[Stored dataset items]

——————

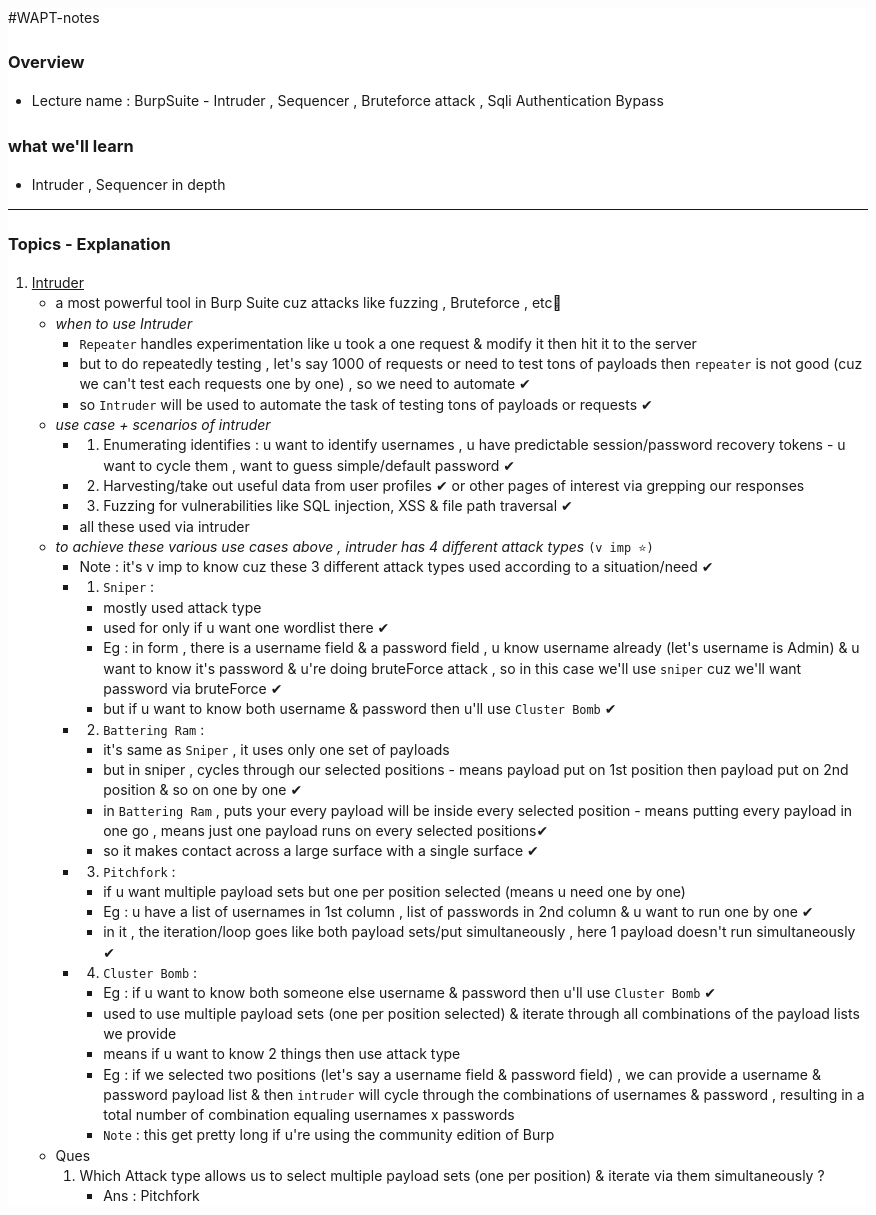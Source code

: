 #WAPT-notes  

### Overview
- Lecture name : BurpSuite - Intruder , Sequencer , Bruteforce attack , Sqli Authentication Bypass

### what we'll learn
- Intruder , Sequencer in depth

---

### Topics - Explanation

1) <u>Intruder</u>
	- a most powerful tool in Burp Suite cuz attacks like fuzzing , Bruteforce , etc💪
	- *when to use Intruder*
		- `Repeater` handles experimentation like u took a one request & modify it then  hit it to the server 
		- but to do repeatedly testing , let's say 1000 of requests or need to test tons of payloads then `repeater` is not good (cuz we can't test each requests one by one) , so we need to automate ✔
		- so `Intruder` will be used to automate the task of testing tons of payloads or requests ✔
	- *use case + scenarios of intruder* 
		- 1) Enumerating identifies : u want to identify usernames , u have predictable session/password recovery tokens - u want to cycle them , want to guess simple/default password ✔
		- 2) Harvesting/take out useful data from user profiles ✔ or other pages of interest via grepping our responses
		- 3) Fuzzing for vulnerabilities like SQL injection, XSS & file path traversal ✔
		- all these used via intruder
	- *to achieve these various use cases above , intruder has 4 different attack types* `(v imp ⭐)`
		- Note : it's v imp to know cuz these 3 different attack types used according to a situation/need ✔
		- 1) `Sniper` : 
			- mostly used attack type
			- used for only if u want one wordlist there ✔
			- Eg : in form , there is a username field & a password field , u know username already (let's username is Admin) & u want to know it's password & u're doing bruteForce attack , so in this case we'll use `sniper` cuz we'll want password via bruteForce ✔
			- but if u want to know both username & password then u'll use `Cluster Bomb` ✔
		- 2) `Battering Ram` : 
			- it's same as `Sniper` , it uses only one set of payloads
			- but in sniper , cycles through our selected positions - means payload put on 1st position then payload put on 2nd position & so on one by one ✔
			- in `Battering Ram` , puts your every payload will be inside every selected position - means putting every payload in one go , means just one payload runs on every selected positions✔
			- so it makes contact across a large surface with a single surface ✔
		- 3) `Pitchfork` : 
			- if u want multiple payload sets but one per position selected (means u need one by one)
			- Eg : u have a list of usernames in 1st column , list of passwords in 2nd column & u want to run one by one ✔
			- in it , the iteration/loop goes like both payload sets/put simultaneously , here 1 payload doesn't run simultaneously ✔
		- 4) `Cluster Bomb`  : 
			- Eg : if u want to know both someone else username & password then u'll use `Cluster Bomb` ✔
			- used to use multiple payload sets (one per position selected) & iterate through all combinations of the payload lists we provide 
			- means if u want to know 2 things then use attack type
			- Eg : if we selected two positions (let's say a username field & password field) , we can provide a username & password payload list & then `intruder` will cycle through the combinations of usernames & password , resulting in a total number of combination equaling usernames x passwords
			- `Note` : this get pretty long if u're using the community edition of Burp
	- Ques
		1) Which Attack type allows us to select multiple payload sets (one per position) & iterate via them simultaneously ?
			- Ans : Pitchfork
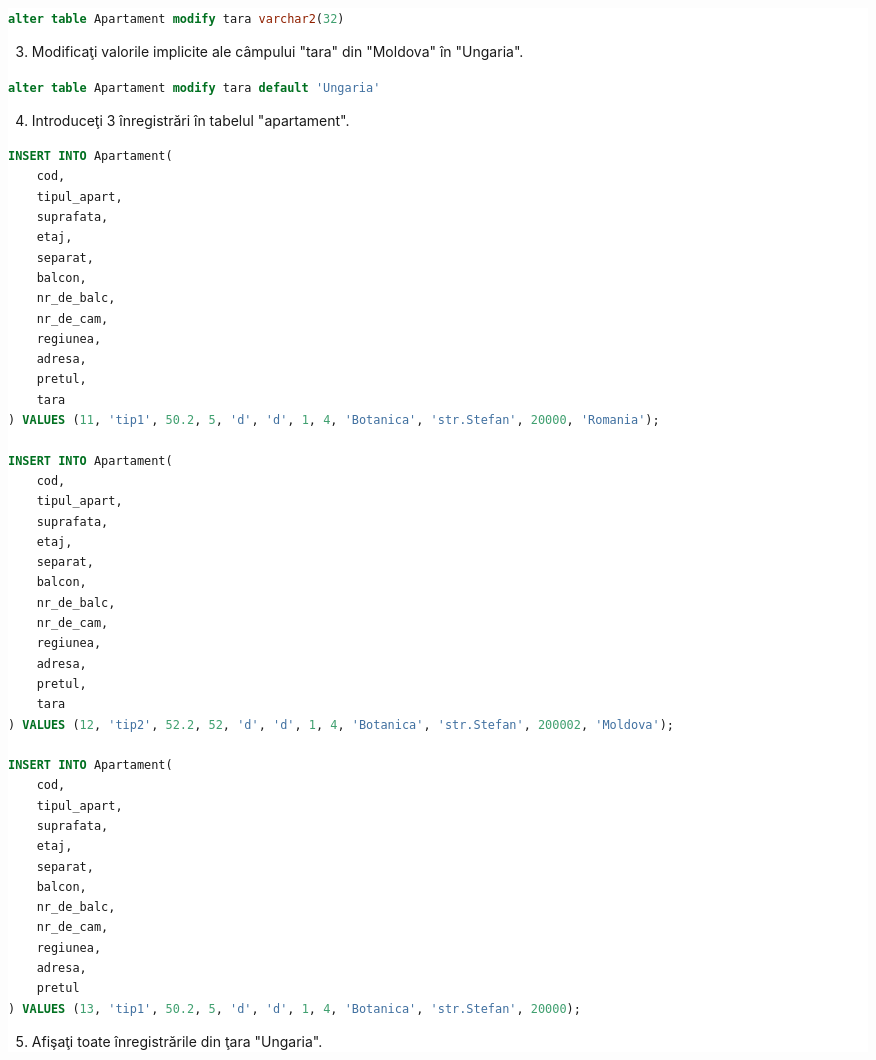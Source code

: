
 ```sql
alter table Apartament modify tara varchar2(32)
```

3. Modificaţi valorile implicite ale câmpului "tara" din "Moldova" în "Ungaria".

```sql
alter table Apartament modify tara default 'Ungaria'
```

4. Introduceţi 3 înregistrări  în tabelul "apartament".

```sql
INSERT INTO Apartament(
    cod,
    tipul_apart,
    suprafata,
    etaj,
    separat,
    balcon,
    nr_de_balc,
    nr_de_cam,
    regiunea,
    adresa,
    pretul,
    tara
) VALUES (11, 'tip1', 50.2, 5, 'd', 'd', 1, 4, 'Botanica', 'str.Stefan', 20000, 'Romania');

INSERT INTO Apartament(
    cod,
    tipul_apart,
    suprafata,
    etaj,
    separat,
    balcon,
    nr_de_balc,
    nr_de_cam,
    regiunea,
    adresa,
    pretul,
    tara
) VALUES (12, 'tip2', 52.2, 52, 'd', 'd', 1, 4, 'Botanica', 'str.Stefan', 200002, 'Moldova');

INSERT INTO Apartament(
    cod,
    tipul_apart,
    suprafata,
    etaj,
    separat,
    balcon,
    nr_de_balc,
    nr_de_cam,
    regiunea,
    adresa,
    pretul
) VALUES (13, 'tip1', 50.2, 5, 'd', 'd', 1, 4, 'Botanica', 'str.Stefan', 20000);
```
5. Afişaţi toate înregistrările  din ţara "Ungaria".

——————

#### Task to carry out
How many lines in the entries above hold the word "multiple"? Reply with the number by itself.

#### Answer to this problem
3